*** Information given ***
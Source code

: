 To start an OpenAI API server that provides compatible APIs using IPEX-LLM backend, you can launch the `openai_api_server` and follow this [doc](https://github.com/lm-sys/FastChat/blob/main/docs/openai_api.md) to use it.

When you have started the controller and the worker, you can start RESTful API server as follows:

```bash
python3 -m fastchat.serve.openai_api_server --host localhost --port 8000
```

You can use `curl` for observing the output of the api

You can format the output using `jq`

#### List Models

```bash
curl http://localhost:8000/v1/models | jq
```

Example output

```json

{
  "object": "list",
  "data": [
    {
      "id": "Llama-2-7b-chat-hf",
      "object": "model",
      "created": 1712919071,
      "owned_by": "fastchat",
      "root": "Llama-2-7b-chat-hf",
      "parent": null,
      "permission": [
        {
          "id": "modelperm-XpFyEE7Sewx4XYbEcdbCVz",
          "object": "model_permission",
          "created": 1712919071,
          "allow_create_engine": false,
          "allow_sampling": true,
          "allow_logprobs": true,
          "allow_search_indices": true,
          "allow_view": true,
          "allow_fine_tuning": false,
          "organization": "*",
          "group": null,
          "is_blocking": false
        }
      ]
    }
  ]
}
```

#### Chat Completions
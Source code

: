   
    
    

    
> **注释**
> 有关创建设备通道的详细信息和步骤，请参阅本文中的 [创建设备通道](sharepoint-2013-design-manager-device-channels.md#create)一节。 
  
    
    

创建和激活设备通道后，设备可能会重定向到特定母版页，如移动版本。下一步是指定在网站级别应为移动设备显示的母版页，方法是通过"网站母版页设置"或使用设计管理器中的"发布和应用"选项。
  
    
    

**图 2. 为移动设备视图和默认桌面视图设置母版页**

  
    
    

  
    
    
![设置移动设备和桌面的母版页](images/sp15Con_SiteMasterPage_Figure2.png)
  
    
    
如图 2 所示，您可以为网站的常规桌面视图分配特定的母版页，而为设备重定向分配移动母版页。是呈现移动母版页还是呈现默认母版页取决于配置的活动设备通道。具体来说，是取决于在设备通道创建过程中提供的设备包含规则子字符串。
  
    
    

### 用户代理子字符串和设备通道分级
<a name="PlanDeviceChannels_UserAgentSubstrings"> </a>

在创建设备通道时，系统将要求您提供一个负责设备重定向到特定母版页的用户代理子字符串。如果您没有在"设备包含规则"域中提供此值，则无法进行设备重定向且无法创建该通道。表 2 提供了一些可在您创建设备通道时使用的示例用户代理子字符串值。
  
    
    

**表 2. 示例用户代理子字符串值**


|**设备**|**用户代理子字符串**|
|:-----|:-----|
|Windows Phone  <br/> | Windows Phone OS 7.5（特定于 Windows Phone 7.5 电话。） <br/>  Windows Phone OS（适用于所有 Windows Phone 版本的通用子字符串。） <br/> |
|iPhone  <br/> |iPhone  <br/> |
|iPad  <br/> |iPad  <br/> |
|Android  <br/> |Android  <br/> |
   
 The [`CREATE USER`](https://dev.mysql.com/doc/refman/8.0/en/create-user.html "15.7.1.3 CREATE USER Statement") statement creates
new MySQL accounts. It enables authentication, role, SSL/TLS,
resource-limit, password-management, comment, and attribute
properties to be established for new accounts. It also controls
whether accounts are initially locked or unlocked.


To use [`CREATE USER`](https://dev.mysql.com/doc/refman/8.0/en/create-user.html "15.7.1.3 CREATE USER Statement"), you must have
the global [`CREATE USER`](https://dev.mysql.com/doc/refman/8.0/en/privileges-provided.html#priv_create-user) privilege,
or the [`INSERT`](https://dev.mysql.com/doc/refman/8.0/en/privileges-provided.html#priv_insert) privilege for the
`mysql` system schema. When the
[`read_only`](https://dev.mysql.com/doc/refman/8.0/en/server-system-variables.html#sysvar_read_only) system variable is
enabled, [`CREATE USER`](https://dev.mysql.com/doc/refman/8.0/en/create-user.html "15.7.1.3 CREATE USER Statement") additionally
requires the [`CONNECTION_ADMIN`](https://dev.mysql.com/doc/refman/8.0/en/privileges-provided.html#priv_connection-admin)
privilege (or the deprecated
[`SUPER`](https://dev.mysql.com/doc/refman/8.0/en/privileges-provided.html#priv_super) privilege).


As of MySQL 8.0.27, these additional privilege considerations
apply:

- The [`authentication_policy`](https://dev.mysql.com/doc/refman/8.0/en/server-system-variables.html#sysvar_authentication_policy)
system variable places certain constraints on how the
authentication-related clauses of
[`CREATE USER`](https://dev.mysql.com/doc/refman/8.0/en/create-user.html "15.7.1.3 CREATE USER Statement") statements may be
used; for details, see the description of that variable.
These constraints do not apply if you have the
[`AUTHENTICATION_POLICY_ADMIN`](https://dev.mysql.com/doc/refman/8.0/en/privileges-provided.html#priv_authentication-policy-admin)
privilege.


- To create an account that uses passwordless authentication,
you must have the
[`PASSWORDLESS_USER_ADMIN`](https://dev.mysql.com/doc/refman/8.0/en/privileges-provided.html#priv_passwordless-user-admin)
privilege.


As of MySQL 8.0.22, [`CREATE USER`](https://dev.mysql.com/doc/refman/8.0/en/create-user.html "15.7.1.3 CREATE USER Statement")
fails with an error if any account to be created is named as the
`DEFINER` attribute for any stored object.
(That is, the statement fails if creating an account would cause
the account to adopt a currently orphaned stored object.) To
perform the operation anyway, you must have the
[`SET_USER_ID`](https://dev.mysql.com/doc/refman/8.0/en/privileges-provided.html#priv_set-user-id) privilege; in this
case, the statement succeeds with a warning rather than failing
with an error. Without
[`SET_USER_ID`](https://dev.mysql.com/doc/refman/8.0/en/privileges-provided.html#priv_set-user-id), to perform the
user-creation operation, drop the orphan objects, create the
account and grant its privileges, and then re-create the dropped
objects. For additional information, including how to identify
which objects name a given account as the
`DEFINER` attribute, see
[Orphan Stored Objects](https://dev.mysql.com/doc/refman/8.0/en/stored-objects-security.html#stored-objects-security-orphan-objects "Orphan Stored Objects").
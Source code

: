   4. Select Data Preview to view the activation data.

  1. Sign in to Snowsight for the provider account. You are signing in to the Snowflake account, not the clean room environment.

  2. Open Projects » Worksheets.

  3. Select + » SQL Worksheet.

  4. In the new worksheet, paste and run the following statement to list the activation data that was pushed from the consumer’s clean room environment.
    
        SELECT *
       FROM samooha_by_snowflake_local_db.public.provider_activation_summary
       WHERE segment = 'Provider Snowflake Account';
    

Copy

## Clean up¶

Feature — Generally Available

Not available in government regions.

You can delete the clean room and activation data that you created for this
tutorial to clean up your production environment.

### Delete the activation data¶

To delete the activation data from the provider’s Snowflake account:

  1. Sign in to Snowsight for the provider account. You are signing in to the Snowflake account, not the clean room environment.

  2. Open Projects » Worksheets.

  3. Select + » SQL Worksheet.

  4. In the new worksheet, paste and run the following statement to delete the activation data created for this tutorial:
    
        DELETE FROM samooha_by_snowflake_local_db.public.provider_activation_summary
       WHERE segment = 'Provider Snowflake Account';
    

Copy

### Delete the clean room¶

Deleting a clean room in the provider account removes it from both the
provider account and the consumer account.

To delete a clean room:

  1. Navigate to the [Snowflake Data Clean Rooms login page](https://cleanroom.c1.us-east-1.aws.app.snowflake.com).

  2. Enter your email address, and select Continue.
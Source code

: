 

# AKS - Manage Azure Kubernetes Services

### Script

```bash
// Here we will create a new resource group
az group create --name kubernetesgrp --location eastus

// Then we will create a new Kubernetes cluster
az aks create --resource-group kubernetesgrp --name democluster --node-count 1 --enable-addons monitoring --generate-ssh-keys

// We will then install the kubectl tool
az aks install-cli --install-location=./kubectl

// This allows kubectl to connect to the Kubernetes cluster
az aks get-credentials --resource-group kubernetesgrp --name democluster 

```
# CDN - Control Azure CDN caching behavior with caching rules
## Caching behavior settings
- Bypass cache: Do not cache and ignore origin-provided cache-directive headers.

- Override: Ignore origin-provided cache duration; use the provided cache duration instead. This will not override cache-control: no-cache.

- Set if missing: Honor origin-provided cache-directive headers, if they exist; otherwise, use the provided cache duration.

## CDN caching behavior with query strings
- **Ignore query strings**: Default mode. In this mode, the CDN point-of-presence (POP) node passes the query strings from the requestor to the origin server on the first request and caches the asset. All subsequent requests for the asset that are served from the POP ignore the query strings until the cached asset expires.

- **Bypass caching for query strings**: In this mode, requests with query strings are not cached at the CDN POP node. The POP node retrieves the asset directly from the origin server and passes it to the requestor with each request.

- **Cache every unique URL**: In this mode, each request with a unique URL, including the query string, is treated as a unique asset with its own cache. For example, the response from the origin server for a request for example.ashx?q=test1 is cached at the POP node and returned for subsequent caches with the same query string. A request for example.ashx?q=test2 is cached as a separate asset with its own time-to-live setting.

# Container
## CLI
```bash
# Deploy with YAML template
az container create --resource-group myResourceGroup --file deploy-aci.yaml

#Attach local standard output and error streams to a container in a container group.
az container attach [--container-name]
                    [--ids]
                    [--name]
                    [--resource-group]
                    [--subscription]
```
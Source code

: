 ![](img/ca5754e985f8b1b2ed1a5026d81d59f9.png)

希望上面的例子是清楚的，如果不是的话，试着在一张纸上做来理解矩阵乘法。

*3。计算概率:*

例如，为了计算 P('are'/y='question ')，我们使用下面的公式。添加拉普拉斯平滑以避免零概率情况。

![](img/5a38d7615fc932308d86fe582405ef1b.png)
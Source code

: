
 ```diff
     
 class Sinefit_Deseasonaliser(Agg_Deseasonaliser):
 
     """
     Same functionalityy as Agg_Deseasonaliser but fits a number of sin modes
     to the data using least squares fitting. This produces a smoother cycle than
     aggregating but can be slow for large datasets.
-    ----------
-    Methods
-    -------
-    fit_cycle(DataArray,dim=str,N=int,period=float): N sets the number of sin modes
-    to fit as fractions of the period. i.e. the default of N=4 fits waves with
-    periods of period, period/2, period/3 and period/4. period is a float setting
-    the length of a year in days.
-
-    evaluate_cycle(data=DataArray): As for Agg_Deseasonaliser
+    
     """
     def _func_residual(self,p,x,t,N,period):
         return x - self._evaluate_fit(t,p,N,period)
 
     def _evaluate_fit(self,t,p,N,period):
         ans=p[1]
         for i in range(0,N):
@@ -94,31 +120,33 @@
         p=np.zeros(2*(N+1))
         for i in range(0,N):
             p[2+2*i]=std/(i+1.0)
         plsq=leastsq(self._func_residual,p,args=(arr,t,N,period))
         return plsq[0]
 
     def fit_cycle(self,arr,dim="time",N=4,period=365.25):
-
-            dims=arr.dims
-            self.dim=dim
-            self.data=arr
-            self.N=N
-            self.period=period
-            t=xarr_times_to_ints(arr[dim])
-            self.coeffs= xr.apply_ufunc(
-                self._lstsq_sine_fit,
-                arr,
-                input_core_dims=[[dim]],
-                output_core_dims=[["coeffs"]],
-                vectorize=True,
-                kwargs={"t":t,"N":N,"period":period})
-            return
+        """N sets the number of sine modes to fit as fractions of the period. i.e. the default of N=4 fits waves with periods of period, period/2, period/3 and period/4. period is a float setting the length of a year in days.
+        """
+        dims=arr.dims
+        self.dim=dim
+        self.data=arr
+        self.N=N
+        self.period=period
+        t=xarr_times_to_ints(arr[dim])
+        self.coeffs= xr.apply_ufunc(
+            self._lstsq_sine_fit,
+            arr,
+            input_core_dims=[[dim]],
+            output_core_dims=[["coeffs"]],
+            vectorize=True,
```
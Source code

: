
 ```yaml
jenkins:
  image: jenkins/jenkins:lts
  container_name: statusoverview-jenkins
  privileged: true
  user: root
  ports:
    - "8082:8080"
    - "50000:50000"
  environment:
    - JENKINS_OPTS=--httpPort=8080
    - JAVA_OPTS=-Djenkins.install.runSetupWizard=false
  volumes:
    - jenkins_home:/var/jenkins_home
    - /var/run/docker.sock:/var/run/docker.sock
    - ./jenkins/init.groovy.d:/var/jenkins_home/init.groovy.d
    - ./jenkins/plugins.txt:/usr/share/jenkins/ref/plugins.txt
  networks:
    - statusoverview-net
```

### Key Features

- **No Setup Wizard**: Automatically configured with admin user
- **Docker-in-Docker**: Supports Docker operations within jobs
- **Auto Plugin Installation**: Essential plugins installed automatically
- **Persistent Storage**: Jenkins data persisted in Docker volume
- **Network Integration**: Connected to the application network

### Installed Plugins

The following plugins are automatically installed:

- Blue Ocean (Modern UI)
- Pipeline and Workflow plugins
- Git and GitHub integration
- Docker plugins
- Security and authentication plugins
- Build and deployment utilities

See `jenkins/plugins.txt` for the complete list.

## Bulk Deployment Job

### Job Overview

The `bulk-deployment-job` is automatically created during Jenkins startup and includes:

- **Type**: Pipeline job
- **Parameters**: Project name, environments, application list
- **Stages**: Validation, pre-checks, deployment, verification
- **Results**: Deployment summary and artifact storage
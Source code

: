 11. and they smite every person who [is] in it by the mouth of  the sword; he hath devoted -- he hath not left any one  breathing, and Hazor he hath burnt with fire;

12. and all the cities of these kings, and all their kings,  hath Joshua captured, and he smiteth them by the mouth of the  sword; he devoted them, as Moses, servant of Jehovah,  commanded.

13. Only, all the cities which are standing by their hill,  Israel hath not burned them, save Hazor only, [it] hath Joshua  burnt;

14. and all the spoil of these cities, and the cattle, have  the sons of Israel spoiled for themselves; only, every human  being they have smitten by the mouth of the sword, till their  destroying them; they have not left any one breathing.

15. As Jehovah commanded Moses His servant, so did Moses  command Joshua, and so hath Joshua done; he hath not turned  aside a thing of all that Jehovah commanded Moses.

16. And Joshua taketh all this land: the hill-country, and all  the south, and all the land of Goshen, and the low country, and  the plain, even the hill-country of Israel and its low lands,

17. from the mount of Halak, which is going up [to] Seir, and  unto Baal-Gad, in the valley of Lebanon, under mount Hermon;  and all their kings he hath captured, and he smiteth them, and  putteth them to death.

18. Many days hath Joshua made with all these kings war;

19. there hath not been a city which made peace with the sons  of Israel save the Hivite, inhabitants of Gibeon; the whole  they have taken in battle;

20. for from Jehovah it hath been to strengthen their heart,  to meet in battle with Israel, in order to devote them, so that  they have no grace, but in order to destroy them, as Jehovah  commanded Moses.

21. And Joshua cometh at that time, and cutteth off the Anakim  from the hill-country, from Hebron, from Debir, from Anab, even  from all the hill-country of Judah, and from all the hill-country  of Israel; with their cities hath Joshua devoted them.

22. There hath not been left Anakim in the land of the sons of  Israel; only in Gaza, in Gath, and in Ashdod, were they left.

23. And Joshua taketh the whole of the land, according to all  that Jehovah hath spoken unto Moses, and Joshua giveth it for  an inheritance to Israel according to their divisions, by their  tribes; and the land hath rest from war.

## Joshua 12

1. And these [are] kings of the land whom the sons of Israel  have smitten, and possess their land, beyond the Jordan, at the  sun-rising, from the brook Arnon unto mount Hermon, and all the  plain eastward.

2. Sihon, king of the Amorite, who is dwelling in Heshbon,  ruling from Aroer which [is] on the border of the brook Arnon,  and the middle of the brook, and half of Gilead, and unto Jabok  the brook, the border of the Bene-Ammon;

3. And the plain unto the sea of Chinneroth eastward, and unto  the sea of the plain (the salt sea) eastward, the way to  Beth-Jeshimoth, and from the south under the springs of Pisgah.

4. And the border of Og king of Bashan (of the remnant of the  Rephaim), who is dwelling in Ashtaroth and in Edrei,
*** End of Information given ***
What is expected
Work out how many lines in the records include "breathing". Only the number should be given.

Result of this task
2